Recorded information section start

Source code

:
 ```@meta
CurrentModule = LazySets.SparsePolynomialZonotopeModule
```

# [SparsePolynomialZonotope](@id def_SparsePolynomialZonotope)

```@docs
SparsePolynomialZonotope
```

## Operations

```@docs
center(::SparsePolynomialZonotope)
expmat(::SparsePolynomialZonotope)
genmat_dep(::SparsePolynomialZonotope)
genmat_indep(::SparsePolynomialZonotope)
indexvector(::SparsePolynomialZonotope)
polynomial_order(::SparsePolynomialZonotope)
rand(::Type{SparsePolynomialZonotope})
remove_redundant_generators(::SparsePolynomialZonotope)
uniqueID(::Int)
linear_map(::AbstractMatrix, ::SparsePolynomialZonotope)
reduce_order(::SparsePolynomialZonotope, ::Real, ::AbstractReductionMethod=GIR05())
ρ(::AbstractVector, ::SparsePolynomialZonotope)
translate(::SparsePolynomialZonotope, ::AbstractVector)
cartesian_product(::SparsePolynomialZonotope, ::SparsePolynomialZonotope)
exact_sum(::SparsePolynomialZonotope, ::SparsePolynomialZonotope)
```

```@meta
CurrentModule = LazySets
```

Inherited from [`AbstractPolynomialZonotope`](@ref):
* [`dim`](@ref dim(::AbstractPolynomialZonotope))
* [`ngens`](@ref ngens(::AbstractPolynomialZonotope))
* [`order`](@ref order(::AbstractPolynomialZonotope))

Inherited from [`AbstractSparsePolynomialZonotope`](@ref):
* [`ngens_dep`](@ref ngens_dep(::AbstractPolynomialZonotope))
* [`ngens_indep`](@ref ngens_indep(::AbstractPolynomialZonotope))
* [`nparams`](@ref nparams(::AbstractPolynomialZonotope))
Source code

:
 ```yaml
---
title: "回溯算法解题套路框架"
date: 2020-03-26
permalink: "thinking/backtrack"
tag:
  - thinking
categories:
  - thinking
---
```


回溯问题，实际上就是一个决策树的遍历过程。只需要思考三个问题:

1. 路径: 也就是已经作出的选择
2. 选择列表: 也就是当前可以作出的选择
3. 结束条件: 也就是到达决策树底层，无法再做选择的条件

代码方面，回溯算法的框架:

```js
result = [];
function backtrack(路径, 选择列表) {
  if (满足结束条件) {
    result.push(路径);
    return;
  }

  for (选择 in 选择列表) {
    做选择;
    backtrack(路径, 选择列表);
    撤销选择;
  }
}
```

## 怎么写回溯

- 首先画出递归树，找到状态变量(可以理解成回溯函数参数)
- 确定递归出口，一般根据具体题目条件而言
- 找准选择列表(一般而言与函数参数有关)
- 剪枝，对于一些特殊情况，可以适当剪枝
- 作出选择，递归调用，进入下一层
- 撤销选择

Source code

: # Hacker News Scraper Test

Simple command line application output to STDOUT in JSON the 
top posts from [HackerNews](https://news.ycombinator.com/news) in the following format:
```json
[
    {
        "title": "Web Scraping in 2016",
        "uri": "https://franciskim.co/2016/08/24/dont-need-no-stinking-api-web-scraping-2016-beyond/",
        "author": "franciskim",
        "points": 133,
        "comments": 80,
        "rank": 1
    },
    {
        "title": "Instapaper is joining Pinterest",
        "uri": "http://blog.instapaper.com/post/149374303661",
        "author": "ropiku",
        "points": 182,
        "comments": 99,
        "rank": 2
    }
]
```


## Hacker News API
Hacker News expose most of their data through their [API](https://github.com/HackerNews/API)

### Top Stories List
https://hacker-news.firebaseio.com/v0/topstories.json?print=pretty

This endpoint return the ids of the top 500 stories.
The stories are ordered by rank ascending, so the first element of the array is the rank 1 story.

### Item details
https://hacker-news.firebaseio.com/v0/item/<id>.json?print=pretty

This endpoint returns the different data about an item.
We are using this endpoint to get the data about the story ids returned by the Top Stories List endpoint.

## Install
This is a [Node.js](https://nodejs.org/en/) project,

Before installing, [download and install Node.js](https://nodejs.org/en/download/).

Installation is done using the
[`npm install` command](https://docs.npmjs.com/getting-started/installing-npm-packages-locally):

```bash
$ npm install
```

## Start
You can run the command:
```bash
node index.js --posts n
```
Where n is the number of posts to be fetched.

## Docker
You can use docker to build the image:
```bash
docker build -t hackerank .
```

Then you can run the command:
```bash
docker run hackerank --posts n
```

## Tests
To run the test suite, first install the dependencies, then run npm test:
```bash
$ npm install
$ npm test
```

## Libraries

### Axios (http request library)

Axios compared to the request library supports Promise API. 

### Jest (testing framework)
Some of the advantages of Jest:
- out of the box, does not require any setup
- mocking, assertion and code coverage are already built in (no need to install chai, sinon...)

Recorded information section end

Problem to work on: What lines in the material above include "franciskim"? Copy every one of them.

Result for this exercise:
        "uri": "https://franciskim.co/2016/08/24/dont-need-no-stinking-api-web-scraping-2016-beyond/",
        "author": "franciskim",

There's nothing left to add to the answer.